The dire situation with inadequate pay and excessive overtime hours within the Ceres public safety dispatch center continue to worsen, former public safety dispatcher Ashley Shaw told the Ceres City Council last week.

Shaw has periodically appeared before the council since Oct. 9, urging the city to do something to boost pay to prevent more dispatchers from leaving and help recruit new ones to fill vacant positions. Despite leaving the city for better pay on Dec. 29 after four years of service, Shaw impressing on the council the need to raise dispatcher pay for her former co-workers who remain.

Shaw said the center now only has three remaining dispatchers, “three people responsible for work 24 hours a day, seven days a week, nights, weekends (and) holidays.”

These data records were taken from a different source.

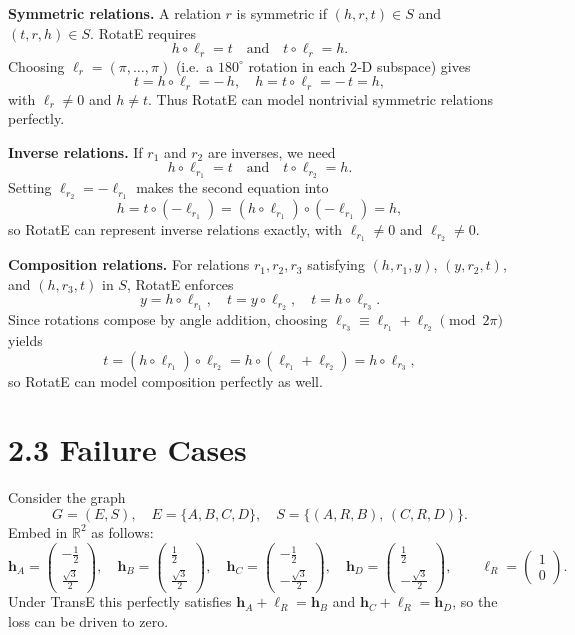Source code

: \documentclass[a4paper,12pt]{article}
\begin{document}
\noindent\textbf{Symmetric relations.}  
A relation \(r\) is symmetric if \((h,r,t)\in S\) and \((t,r,h)\in S\).  RotatE requires  
\[
h\circ \ell_r = t
\quad\text{and}\quad
t\circ \ell_r = h.
\]  
Choosing \(\ell_r=(\pi,\dots,\pi)\) (i.e.\ a \(180^\circ\) rotation in each 2‑D subspace) gives  
\[
t = h\circ \ell_r = -\,h,
\quad
h = t\circ \ell_r = -\,t = h,
\]  
with \(\ell_r\neq0\) and \(h\neq t\).  Thus RotatE can model nontrivial symmetric relations perfectly.

\medskip
\noindent\textbf{Inverse relations.}  
If \(r_1\) and \(r_2\) are inverses, we need  
\[
h\circ \ell_{r_1} = t
\quad\text{and}\quad
t\circ \ell_{r_2} = h.
\]  
Setting \(\ell_{r_2}=-\ell_{r_1}\) makes the second equation into  
\[
h = t\circ(-\ell_{r_1})
= (h\circ\ell_{r_1})\circ(-\ell_{r_1}) = h,
\]  
so RotatE can represent inverse relations exactly, with \(\ell_{r_1}\neq0\) and \(\ell_{r_2}\neq0\).

\medskip
\noindent\textbf{Composition relations.}  
For relations \(r_1,r_2,r_3\) satisfying  
\((h,r_1,y)\), \((y,r_2,t)\), and \((h,r_3,t)\) in \(S\), RotatE enforces  
\[
y = h\circ \ell_{r_1},
\quad
t = y\circ \ell_{r_2},
\quad
t = h\circ \ell_{r_3}.
\]  
Since rotations compose by angle addition, choosing  
\(\ell_{r_3} \equiv \ell_{r_1} + \ell_{r_2}\pmod{2\pi}\)  
yields  
\[
t = (h\circ \ell_{r_1})\circ \ell_{r_2}
= h\circ(\ell_{r_1}+\ell_{r_2})
= h\circ \ell_{r_3},
\]  
so RotatE can model composition perfectly as well.



\section*{2.3 Failure Cases}
Consider the graph
\[
G=(E,S),\quad 
E=\{A,B,C,D\},\quad
S=\{(A,R,B),\,(C,R,D)\}.
\]
Embed in \(\mathbb R^2\) as follows:
\[
\mathbf{h}_A=\begin{pmatrix}-\tfrac12\\[3pt]\tfrac{\sqrt3}{2}\end{pmatrix},\quad
\mathbf{h}_B=\begin{pmatrix}\tfrac12\\[3pt]\tfrac{\sqrt3}{2}\end{pmatrix},\quad
\mathbf{h}_C=\begin{pmatrix}-\tfrac12\\[3pt]-\tfrac{\sqrt3}{2}\end{pmatrix},\quad
\mathbf{h}_D=\begin{pmatrix}\tfrac12\\[3pt]-\tfrac{\sqrt3}{2}\end{pmatrix},
\qquad
\boldsymbol{\ell}_R=\begin{pmatrix}1\\0\end{pmatrix}.
\]
Under TransE this perfectly satisfies
\(\mathbf{h}_A+\boldsymbol{\ell}_R=\mathbf{h}_B\) and
\(\mathbf{h}_C+\boldsymbol{\ell}_R=\mathbf{h}_D\), so the loss can be driven to zero.
\end{document}
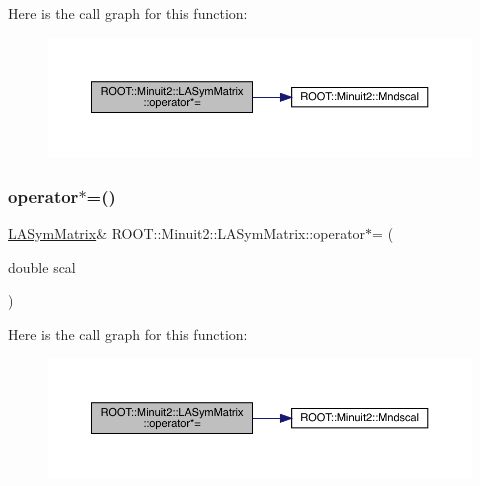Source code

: Here is the call graph for this function\+:
\nopagebreak
\begin{figure}[H]
\begin{center}
\leavevmode
\includegraphics[width=350pt]{d3/d72/classROOT_1_1Minuit2_1_1LASymMatrix_abb10e4e092df8072bf59de3a0880b336_cgraph}
\end{center}
\end{figure}
\mbox{\label{classROOT_1_1Minuit2_1_1LASymMatrix_abb10e4e092df8072bf59de3a0880b336}} 
\subsubsection{\texorpdfstring{operator$\ast$=()}{operator*=()}\hspace{0.1cm}{\footnotesize\ttfamily [3/3]}}
{\footnotesize\ttfamily \mbox{\hyperlink{classROOT_1_1Minuit2_1_1LASymMatrix}{L\+A\+Sym\+Matrix}}\& R\+O\+O\+T\+::\+Minuit2\+::\+L\+A\+Sym\+Matrix\+::operator$\ast$= (\begin{DoxyParamCaption}\item[{double}]{scal }\end{DoxyParamCaption})\hspace{0.3cm}{\ttfamily [inline]}}

Here is the call graph for this function\+:
\nopagebreak
\begin{figure}[H]
\begin{center}
\leavevmode
\includegraphics[width=350pt]{d3/d72/classROOT_1_1Minuit2_1_1LASymMatrix_abb10e4e092df8072bf59de3a0880b336_cgraph}
\end{center}
\end{figure}
\mbox{\label{classROOT_1_1Minuit2_1_1LASymMatrix_a36e303de732b9277e57d27f91bb0d56a}} 
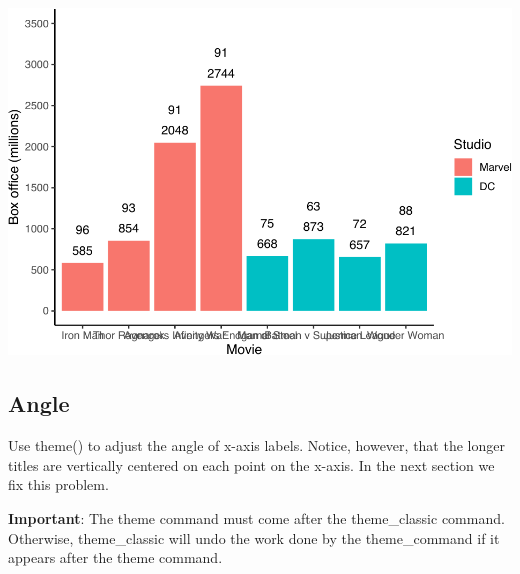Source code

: \documentclass[
]{krantz}
\begin{document}
\includegraphics[width=0.65\linewidth]{bookdown_files/figure-latex/unnamed-chunk-213-1}

\hypertarget{angle}{%
\subsection{Angle}\label{angle}}

Use theme() to adjust the angle of x-axis labels. Notice, however, that the longer titles are vertically centered on each point on the x-axis. In the next section we fix this problem.

\textbf{Important}: The theme command must come after the theme\_classic command. Otherwise, theme\_classic will undo the work done by the theme\_command if it appears after the theme command.
\end{document}
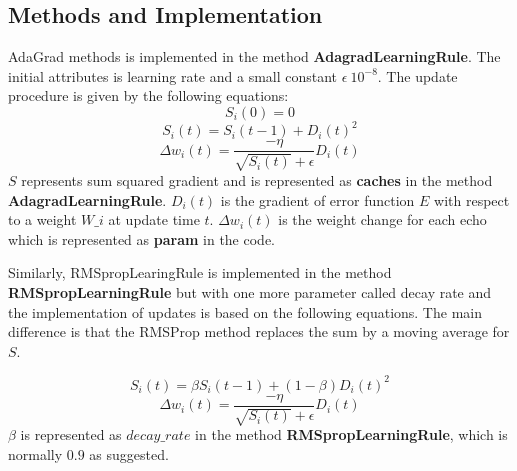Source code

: \documentclass[11pt]{article}
\begin{document}
\subsection{Methods and Implementation}
AdaGrad methods is implemented in the method {\bf AdagradLearningRule}. The initial attributes is learning rate and a small constant $\epsilon ~ 10^{-8}$. The update procedure is given by the following equations:
\begin{equation}
	S_i(0) = 0
\end{equation}
\begin{equation}
	S_i(t) = S_i(t-1) + D_i(t)^2
\end{equation}
\begin{equation}
	\Delta w_i(t) = \frac{-\eta }{\sqrt{S_i(t)}+\epsilon }D_i(t)
\end{equation}
$S$ represents sum squared gradient and is represented as {\bf caches} in the method {\bf AdagradLearningRule}. $D_i(t)$ is the gradient of error function $E$ with respect to a weight $W\_i$ at update time $t$. $\Delta w_i(t)$ is the weight change for each echo which is represented as {\bf param} in the code.

Similarly, RMSpropLearingRule is implemented in the method {\bf RMSpropLearningRule} but with one more parameter called decay rate and the implementation of updates is based on the following equations. The main difference is that the RMSProp method replaces the sum by a moving average for $S$.

\begin{equation}
	S_i(t) = \beta S_i(t-1) + (1-\beta)D_i(t)^2
\end{equation}
\begin{equation}
	\Delta w_i(t) = \frac{-\eta }{\sqrt{S_i(t)}+\epsilon }D_i(t)
\end{equation}
$\beta$ is represented as $decay\_rate$ in the method {\bf RMSpropLearningRule}, which is normally $0.9$ as suggested.
\end{document}
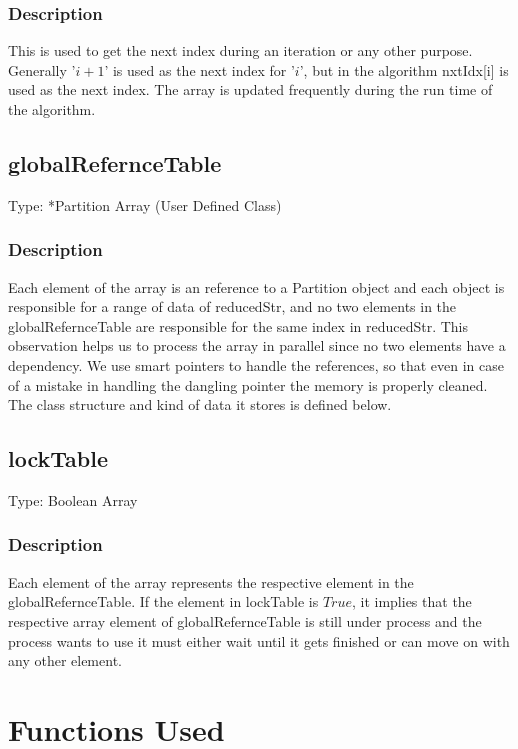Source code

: \documentclass{article}
\begin{document}
\begin{flushleft}
\subsubsection*{Description}
This is used to get the next index during an iteration or any other purpose.
Generally '$i + 1$' is used as the next index for '$i$', but in the algorithm nxtIdx[i] 
is used as the next index. The array is updated frequently during the run time
of the algorithm.

\subsection{globalRefernceTable}

Type: *Partition Array (User Defined Class)

\subsubsection*{Description}
Each element of the array is an reference to a Partition object and each object is responsible for a range of data of reducedStr, and no two elements in the globalRefernceTable are responsible for the same index in  reducedStr. This 
observation helps us to process the array in parallel since no two elements have a dependency. 
\linebreak\linebreak
We use smart pointers to handle the references, so that even in case of a mistake 
in handling the dangling pointer the memory is properly cleaned. The class structure and kind of data it stores is defined below. 

\subsection{lockTable}

Type: Boolean Array

\subsubsection*{Description}
 Each element of the array represents the respective element in the 
globalRefernceTable. If the element in lockTable is $True$, it implies that the respective
array element of globalRefernceTable is still under process and the process wants to use it must either wait until it gets finished or can move on with any other element.

\newpage

\section{Functions Used}


\end{flushleft}
\end{document}
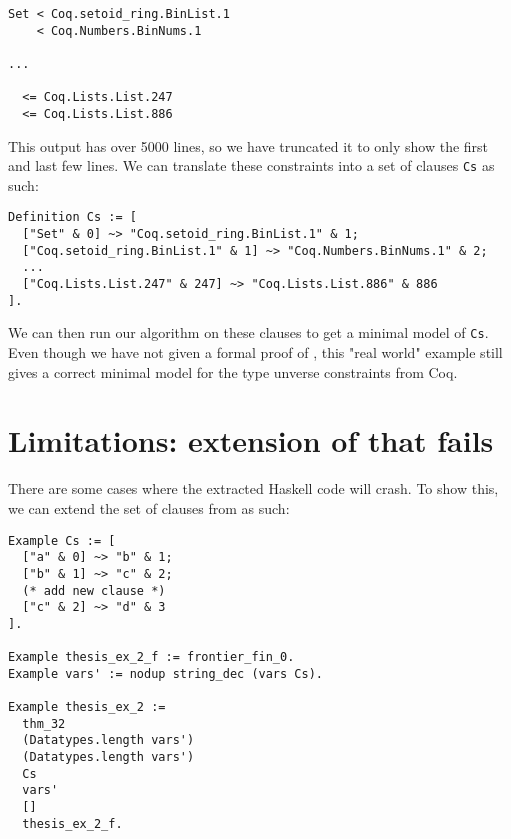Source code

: \begin{minipage}{\linewidth}
\begin{lstlisting}[language=Coq, label={lst:universe_hierarchy}, caption={Universe hierarchy in \lstinline{Main.v}}]
Set < Coq.setoid_ring.BinList.1
    < Coq.Numbers.BinNums.1

...

  <= Coq.Lists.List.247
  <= Coq.Lists.List.886
\end{lstlisting}
\end{minipage}

This output has over 5000 lines, so we have truncated it to only show the first and last few lines.
We can translate these constraints into a set of clauses \lstinline{Cs} as such:

\begin{minipage}{\linewidth}
\begin{lstlisting}[language=Coq, label={lst:universe_hierarchy_clauses}, caption={Universe hierarchy as clauses}]
Definition Cs := [
  ["Set" & 0] ~> "Coq.setoid_ring.BinList.1" & 1;
  ["Coq.setoid_ring.BinList.1" & 1] ~> "Coq.Numbers.BinNums.1" & 2;
  ...
  ["Coq.Lists.List.247" & 247] ~> "Coq.Lists.List.886" & 886
].
\end{lstlisting}
\end{minipage}

We can then run our algorithm on these clauses to get a minimal model of \lstinline{Cs}.
Even though we have not given a formal proof of ,
this "real world" example still gives a correct minimal model for the type unverse constraints from Coq.

\section{Limitations: extension of  that fails}
\label{sec:limitations}

There are some cases where the extracted Haskell code will crash.
To show this, we can extend the set of clauses from  as such:

\begin{minipage}{\linewidth}
\begin{lstlisting}[language=Coq, label={lst:thm_32_coq_example_extended}, caption={\lstinline{thm_32} example extended}]
Example Cs := [
  ["a" & 0] ~> "b" & 1;
  ["b" & 1] ~> "c" & 2;
  (* add new clause *)
  ["c" & 2] ~> "d" & 3
].

Example thesis_ex_2_f := frontier_fin_0.
Example vars' := nodup string_dec (vars Cs).

Example thesis_ex_2 :=
  thm_32
  (Datatypes.length vars')
  (Datatypes.length vars')
  Cs
  vars'
  []
  thesis_ex_2_f.
\end{lstlisting}
\end{minipage}

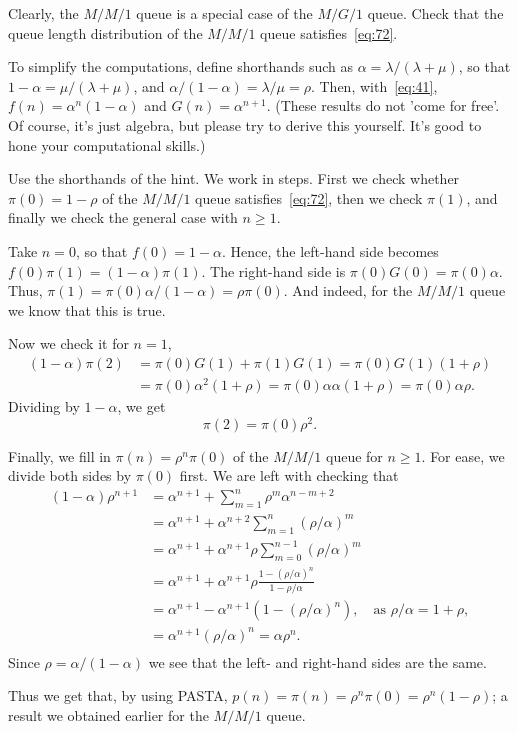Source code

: \documentclass[companion]{subfiles}
\begin{document}
\begin{exercise}
 Clearly, the $M/M/1$ queue is a special case of the $M/G/1$ queue.
 Check that the queue length distribution of the $M/M/1$ queue satisfies~\cref{eq:72}.
\begin{hint}
 To simplify the computations, define shorthands such as $\alpha=\lambda/(\lambda+\mu)$, so that $1-\alpha = \mu/(\lambda+\mu)$, and $\alpha/(1-\alpha) = \lambda /\mu = \rho$.
 Then, with~\cref{eq:41}, $f(n) = \alpha^n(1-\alpha)$ and $G(n) = \alpha^{n+1}$.
 (These results do not 'come for free'.
 Of course, it's just algebra, but please try to derive this yourself.
 It's good to hone your computational skills.)
\end{hint}
\begin{solution}
Use the shorthands of the hint. We work in steps. First we check whether $\pi(0)=1-\rho$ of the $M/M/1$ queue satisfies~\cref{eq:72}, then we check $\pi(1)$, and finally we check the general case with $n\geq 1$. 

Take $n=0$, so that $f(0)=1-\alpha$. Hence, the left-hand side becomes $f(0) \pi(1) = (1-\alpha)\pi(1)$. The right-hand side is
 $\pi(0)G(0) = \pi(0)\alpha$. Thus,
 $\pi(1) = \pi(0)\alpha/(1-\alpha) = \rho \pi(0)$. And indeed, for the $M/M/1$ queue we know that this is true. 

Now we check it for $n=1$,
\begin{equation*}
 \begin{split}
 (1-\alpha) \pi(2) 
&= \pi(0)G(1) + \pi(1)G(1) = \pi(0)G(1)(1+\rho) \\
&= \pi(0)\alpha^2(1+\rho) = \pi(0)\alpha \alpha (1+\rho) = \pi(0)\alpha \rho.
 \end{split}
\end{equation*}
Dividing by $1-\alpha$, we get
\begin{equation*}
 \pi(2) = \pi(0)\rho^2.
\end{equation*}

Finally, we fill in $\pi(n) = \rho^n \pi(0)$ of the $M/M/1$ queue for $n\geq 1$.
For ease, we divide both sides by $\pi(0)$ first.
We are left with checking that
\begin{align*}
 (1-\alpha)\rho^{n+1} 
&= \alpha^{n+1} + \sum_{m=1}^n \rho^m \alpha^{n-m+2} \\
&= \alpha^{n+1} + \alpha^{n+2}\sum_{m=1}^n (\rho/\alpha)^m \\
&= \alpha^{n+1} + \alpha^{n+1}\rho \sum_{m=0}^{n-1} (\rho/\alpha)^m \\
&= \alpha^{n+1} + \alpha^{n+1}\rho \frac{1-(\rho/\alpha)^n}{1-\rho/\alpha}\\
&= \alpha^{n+1} - \alpha^{n+1}(1-(\rho/\alpha)^n), \quad\text{as } \rho/\alpha = 1+\rho,\\
&= \alpha^{n+1}(\rho/\alpha)^n = \alpha \rho^n.\\
\end{align*}
Since $\rho=\alpha/(1-\alpha)$ we see that the left- and right-hand sides are the same. 

Thus we get that, by using PASTA, $p(n) = \pi(n) = \rho^n \pi(0) = \rho^n (1-\rho)$; a result we
obtained earlier for the $M/M/1$ queue.
\end{solution}
\end{exercise}
\end{document}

Shaw said that as of November there was an unfilled secretary’s position with starting pay $2 an hour more than dispatchers make.

In 2021, starting pay for dispatchers was $19.37. It is now $21.39 an hour – a wage which has been unable to compete with what the county and other cities are offering.

“In three years,” said Shaw, “the annual pay has increased $3,700.”

She noted that salary increases alone for the city manager since 2021 top the hourly pay for dispatchers. Shaw said the city manager’s pay increased from $13,710 to $17,500 per month, a salary increase of $21.87 per hour based on 40 hours a week – more than what dispatchers make.

Because of position vacancies, dispatchers must work long shifts and often miss family dinners, children’s bedtimes, being able to watch their kids play sports, Shaw has noted at prior meetings.

Shaw took aim at Vice Mayor Bret Silveira for campaigning on the theme of strong support for public safety.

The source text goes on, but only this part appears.